[Stored data]
☆ ☆ ☆ ☆ ☆

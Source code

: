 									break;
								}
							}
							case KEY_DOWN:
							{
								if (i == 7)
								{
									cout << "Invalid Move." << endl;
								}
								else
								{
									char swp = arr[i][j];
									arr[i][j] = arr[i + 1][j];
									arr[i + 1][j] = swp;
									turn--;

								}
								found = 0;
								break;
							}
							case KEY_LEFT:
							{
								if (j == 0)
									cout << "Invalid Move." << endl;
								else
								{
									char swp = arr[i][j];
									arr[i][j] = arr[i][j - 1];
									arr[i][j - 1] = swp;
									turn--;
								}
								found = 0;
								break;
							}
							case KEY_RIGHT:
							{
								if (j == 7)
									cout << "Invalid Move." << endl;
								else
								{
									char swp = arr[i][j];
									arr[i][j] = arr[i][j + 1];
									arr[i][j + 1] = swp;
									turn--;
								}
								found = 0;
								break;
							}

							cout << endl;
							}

☆ ☆ ☆ ☆ ☆

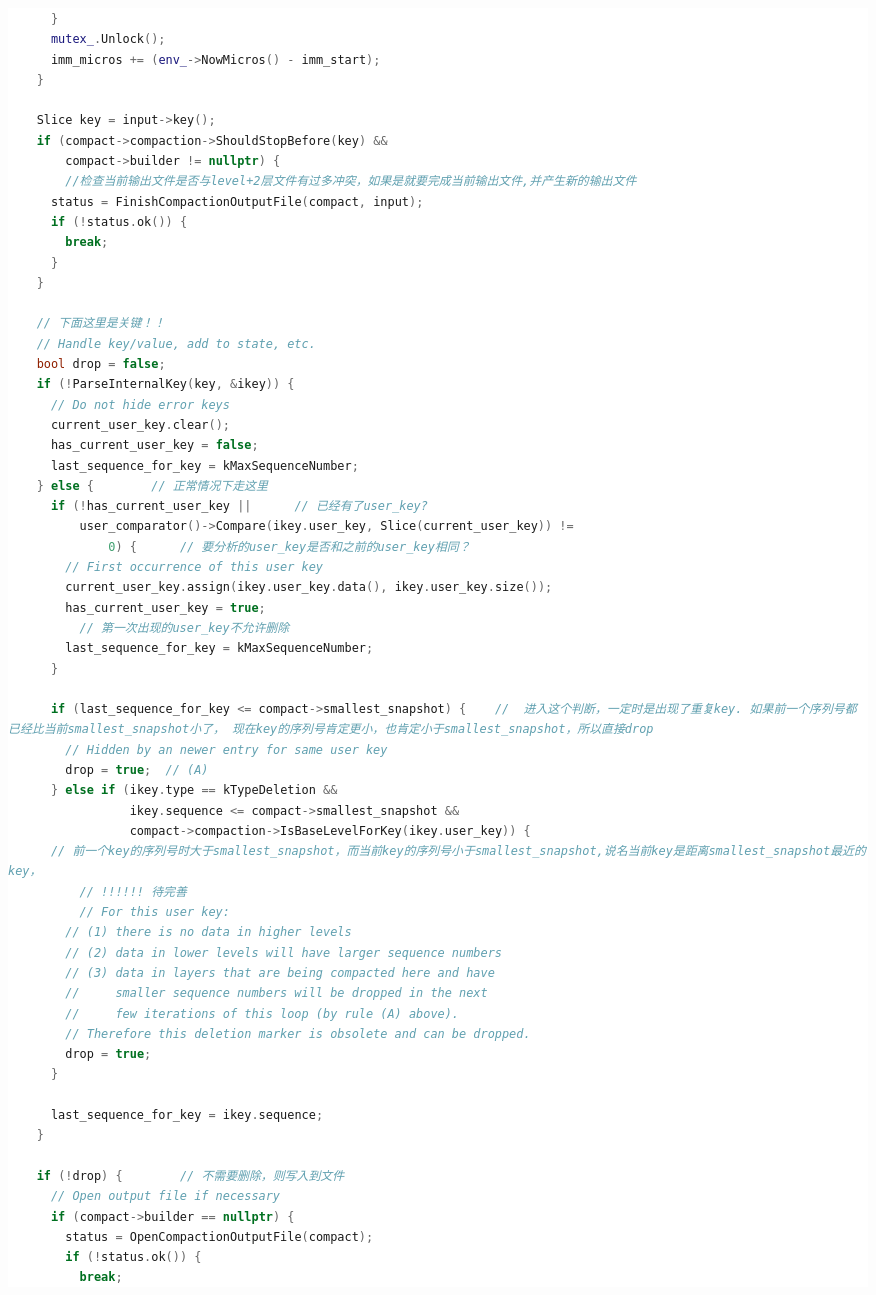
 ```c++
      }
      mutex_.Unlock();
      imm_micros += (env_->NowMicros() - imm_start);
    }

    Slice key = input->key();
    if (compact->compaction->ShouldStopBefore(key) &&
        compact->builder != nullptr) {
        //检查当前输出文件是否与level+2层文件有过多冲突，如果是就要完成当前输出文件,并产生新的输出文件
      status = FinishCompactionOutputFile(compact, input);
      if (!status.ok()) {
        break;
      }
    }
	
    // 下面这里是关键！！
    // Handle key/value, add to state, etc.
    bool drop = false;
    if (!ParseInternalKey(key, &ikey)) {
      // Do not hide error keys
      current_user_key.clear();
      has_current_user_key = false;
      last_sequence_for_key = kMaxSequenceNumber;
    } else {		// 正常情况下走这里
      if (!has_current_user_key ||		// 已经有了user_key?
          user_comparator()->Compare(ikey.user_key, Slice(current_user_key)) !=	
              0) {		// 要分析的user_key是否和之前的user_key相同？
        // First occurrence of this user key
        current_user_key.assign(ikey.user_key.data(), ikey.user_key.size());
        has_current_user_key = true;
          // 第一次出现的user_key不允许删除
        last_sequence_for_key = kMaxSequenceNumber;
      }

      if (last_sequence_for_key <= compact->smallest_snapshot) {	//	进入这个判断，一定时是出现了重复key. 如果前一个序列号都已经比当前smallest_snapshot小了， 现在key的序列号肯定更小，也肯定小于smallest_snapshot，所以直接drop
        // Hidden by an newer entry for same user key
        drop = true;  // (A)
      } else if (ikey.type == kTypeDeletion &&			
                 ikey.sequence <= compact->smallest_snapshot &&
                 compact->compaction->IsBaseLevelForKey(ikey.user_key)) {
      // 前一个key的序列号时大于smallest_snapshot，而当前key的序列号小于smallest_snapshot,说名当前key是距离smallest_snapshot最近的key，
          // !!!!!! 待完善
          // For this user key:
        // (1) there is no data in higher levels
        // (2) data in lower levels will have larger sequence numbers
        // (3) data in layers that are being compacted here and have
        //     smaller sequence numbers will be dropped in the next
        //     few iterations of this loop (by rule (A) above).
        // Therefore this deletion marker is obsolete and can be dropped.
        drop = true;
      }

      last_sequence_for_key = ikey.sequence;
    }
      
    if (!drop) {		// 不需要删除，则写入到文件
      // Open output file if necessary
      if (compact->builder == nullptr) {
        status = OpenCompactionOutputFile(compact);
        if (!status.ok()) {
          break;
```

☆ ☆ ☆ ☆ ☆

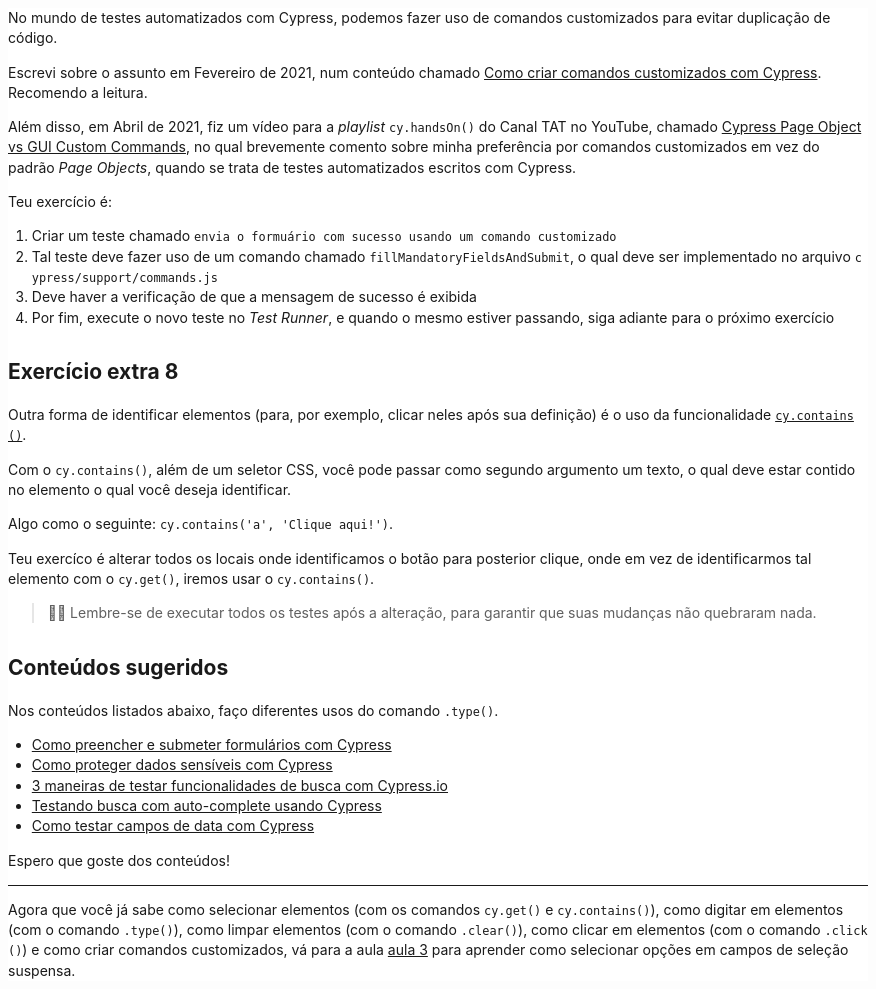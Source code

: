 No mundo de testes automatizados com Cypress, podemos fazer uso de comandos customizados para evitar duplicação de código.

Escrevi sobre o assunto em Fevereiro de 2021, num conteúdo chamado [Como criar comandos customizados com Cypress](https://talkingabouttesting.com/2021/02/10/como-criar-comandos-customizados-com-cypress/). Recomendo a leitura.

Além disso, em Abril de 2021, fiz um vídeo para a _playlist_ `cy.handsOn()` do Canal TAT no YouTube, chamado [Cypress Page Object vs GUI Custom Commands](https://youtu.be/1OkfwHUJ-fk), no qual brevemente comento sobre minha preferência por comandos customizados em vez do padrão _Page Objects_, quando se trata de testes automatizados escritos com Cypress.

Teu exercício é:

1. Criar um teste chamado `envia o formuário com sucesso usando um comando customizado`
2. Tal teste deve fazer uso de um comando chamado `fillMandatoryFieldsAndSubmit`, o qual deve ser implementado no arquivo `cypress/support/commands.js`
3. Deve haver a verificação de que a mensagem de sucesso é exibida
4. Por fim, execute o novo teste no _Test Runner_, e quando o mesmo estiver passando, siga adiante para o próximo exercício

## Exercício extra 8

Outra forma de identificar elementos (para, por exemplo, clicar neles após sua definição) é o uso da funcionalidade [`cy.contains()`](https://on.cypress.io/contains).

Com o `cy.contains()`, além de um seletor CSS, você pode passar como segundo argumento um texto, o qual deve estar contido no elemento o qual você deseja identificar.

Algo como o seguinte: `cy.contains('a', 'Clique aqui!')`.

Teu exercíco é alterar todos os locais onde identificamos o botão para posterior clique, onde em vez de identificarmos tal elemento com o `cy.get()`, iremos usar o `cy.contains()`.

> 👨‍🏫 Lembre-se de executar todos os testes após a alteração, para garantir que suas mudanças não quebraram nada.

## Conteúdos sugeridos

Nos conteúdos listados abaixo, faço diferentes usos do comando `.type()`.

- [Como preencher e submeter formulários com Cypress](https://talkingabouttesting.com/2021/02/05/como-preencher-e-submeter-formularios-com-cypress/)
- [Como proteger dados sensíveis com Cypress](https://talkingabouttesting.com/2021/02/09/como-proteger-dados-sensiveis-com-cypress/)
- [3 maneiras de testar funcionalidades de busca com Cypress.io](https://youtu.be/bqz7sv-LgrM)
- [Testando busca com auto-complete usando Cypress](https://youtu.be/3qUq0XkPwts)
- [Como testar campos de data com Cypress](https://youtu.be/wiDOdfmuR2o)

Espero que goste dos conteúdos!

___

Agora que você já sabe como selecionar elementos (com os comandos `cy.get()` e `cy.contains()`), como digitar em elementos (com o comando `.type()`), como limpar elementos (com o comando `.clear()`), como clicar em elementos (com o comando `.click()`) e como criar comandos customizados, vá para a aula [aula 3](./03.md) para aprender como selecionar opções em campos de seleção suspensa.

☆ ☆ ☆ ☆ ☆

ACTIVITY:
Each line in the entries above that includes the string "will" adds to the count; state that count only.

TASK SOLUTION:
2